Segment Start: DATA EXCERPTS
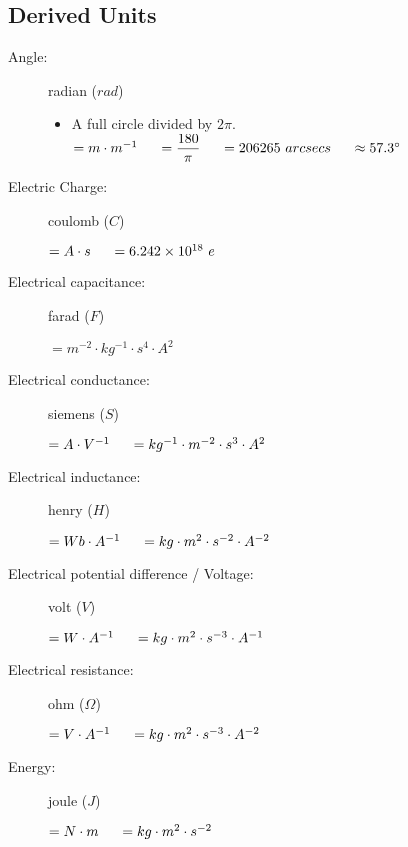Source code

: \subsection{Derived Units}
\begin{description}				

\item[Angle:] radian ($rad$)
\begin{itemize}
\item A full circle divided by $2\pi.$
\items $= m\cdot m^{-1} \tab[0.5cm]= \dfrac{180}{\pi} \tab[0.5cm]= 206265\ arcsecs \tab[0.5cm]\approx 57.3 \degrees$                    
\end{itemize}				

\item[Electric Charge:] coulomb ($C$)
\begin{itemize}
\items $= A\cdot s \tab[0.5cm]= 6.242\times 10^{18}\ e$
\end{itemize}	

\item[Electrical capacitance:] farad ($F$)
\begin{itemize}
\items $=  m^{-2} \cdot kg^{-1} \cdot  s^4 \cdot A^2$
\end{itemize}				

\item[Electrical conductance:] siemens ($S$)
\begin{itemize}
\items $= A \cdot V^{-1} \tab[0.5cm]= kg^{-1} \cdot m^{-2} \cdot s^3 \cdot A^2$
\end{itemize}

\item[Electrical inductance:] henry ($H$)
\begin{itemize}
\items $= Wb\cdot A^{-1}\tab[0.5cm]= kg \cdot m^2 \cdot s^{-2} \cdot A^{-2}$
\end{itemize}	

\item[Electrical potential difference / Voltage:] volt ($V$)
\begin{itemize}
\items $= W \cdot A^{-1} \tab[0.5cm]= kg \cdot m^{2} \cdot s^{-3} \cdot A^{-1}$
\end{itemize}			

\item[Electrical resistance:] ohm ($\Omega$)
\begin{itemize}
\items $= V\cdot A^{-1} \tab[0.5cm]= kg \cdot m^{2} \cdot s^{-3} \cdot A^{-2}$
\end{itemize}

\item[Energy:] joule ($J$)
\begin{itemize}
\items $= N \cdot m \tab[0.5cm]= kg \cdot m^{2} \cdot s^{-2}$
\end{itemize}


\end{description}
Segment End: DATA EXCERPTS
■ WHAT YOU ARE ASKED TO DO
Starting at the line that contains "Voltage:] volt ($V$)", copy each line exactly through the end of the listing above. Include that first line and the last one, and add nothing.

■ ANSWER FOR THIS EXERCISE
\item[Electrical potential difference / Voltage:] volt ($V$)
\begin{itemize}
\items $= W \cdot A^{-1} \tab[0.5cm]= kg \cdot m^{2} \cdot s^{-3} \cdot A^{-1}$
\end{itemize}			

\item[Electrical resistance:] ohm ($\Omega$)
\begin{itemize}
\items $= V\cdot A^{-1} \tab[0.5cm]= kg \cdot m^{2} \cdot s^{-3} \cdot A^{-2}$
\end{itemize}

\item[Energy:] joule ($J$)
\begin{itemize}
\items $= N \cdot m \tab[0.5cm]= kg \cdot m^{2} \cdot s^{-2}$
\end{itemize}


\end{description}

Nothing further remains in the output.